» **Data supplied**:
----------

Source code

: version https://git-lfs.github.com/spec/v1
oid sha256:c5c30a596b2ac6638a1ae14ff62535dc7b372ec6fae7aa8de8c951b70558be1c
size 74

----------

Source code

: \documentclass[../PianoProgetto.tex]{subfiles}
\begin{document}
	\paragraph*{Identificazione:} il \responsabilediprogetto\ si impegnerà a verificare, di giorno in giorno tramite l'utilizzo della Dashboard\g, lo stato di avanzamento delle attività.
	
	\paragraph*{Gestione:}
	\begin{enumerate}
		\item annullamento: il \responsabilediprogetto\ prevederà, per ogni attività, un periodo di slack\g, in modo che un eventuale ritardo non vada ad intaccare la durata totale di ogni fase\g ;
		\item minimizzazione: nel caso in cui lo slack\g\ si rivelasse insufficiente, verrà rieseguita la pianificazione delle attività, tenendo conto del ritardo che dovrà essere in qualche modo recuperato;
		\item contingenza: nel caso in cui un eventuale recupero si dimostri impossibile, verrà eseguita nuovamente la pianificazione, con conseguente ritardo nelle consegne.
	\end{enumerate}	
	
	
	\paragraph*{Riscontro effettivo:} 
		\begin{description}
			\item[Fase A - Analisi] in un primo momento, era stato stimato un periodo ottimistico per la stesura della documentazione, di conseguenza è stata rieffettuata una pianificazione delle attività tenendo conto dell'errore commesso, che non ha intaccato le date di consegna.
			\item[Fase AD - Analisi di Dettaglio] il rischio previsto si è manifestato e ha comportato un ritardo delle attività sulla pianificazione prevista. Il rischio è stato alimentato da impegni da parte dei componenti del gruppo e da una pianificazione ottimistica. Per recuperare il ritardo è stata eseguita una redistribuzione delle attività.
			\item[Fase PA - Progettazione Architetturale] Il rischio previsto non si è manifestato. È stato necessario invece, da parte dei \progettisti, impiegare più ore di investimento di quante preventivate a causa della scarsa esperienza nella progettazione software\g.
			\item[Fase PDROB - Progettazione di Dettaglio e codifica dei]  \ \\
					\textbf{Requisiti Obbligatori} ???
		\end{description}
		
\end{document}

----------

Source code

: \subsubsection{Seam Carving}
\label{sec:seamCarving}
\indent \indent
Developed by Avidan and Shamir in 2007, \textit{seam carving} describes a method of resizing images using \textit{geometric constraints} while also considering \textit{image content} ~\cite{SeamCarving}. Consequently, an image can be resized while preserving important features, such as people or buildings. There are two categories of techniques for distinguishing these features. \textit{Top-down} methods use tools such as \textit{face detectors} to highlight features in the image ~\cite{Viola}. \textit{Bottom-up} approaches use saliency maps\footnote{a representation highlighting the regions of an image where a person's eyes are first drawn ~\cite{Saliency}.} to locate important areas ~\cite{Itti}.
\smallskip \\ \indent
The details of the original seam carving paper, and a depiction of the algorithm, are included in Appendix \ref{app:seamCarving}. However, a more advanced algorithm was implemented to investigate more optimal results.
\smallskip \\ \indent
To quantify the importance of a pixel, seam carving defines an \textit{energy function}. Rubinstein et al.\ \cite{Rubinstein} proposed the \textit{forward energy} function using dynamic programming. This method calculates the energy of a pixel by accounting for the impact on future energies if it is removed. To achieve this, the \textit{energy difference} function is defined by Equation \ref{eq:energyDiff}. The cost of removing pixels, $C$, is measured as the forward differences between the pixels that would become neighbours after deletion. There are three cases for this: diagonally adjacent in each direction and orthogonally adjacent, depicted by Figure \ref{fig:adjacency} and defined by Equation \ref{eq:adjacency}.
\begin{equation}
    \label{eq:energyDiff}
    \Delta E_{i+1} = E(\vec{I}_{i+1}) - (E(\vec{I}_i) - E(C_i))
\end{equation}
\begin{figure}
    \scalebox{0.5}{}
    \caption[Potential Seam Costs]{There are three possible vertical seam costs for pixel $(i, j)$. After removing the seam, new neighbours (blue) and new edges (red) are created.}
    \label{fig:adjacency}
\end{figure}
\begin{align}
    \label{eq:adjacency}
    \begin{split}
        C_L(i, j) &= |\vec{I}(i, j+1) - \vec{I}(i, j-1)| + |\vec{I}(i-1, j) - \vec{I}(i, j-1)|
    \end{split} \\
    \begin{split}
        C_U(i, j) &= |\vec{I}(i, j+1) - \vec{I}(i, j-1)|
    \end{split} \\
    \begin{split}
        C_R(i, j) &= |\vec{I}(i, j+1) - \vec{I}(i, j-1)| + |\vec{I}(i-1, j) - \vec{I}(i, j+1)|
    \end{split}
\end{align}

----------

» **What you are asked to do**: Return each line from the entries above that includes "parte".

» **Output for this exercise**:
			\item[Fase AD - Analisi di Dettaglio] il rischio previsto si è manifestato e ha comportato un ritardo delle attività sulla pianificazione prevista. Il rischio è stato alimentato da impegni da parte dei componenti del gruppo e da una pianificazione ottimistica. Per recuperare il ritardo è stata eseguita una redistribuzione delle attività.
			\item[Fase PA - Progettazione Architetturale] Il rischio previsto non si è manifestato. È stato necessario invece, da parte dei \progettisti, impiegare più ore di investimento di quante preventivate a causa della scarsa esperienza nella progettazione software\g.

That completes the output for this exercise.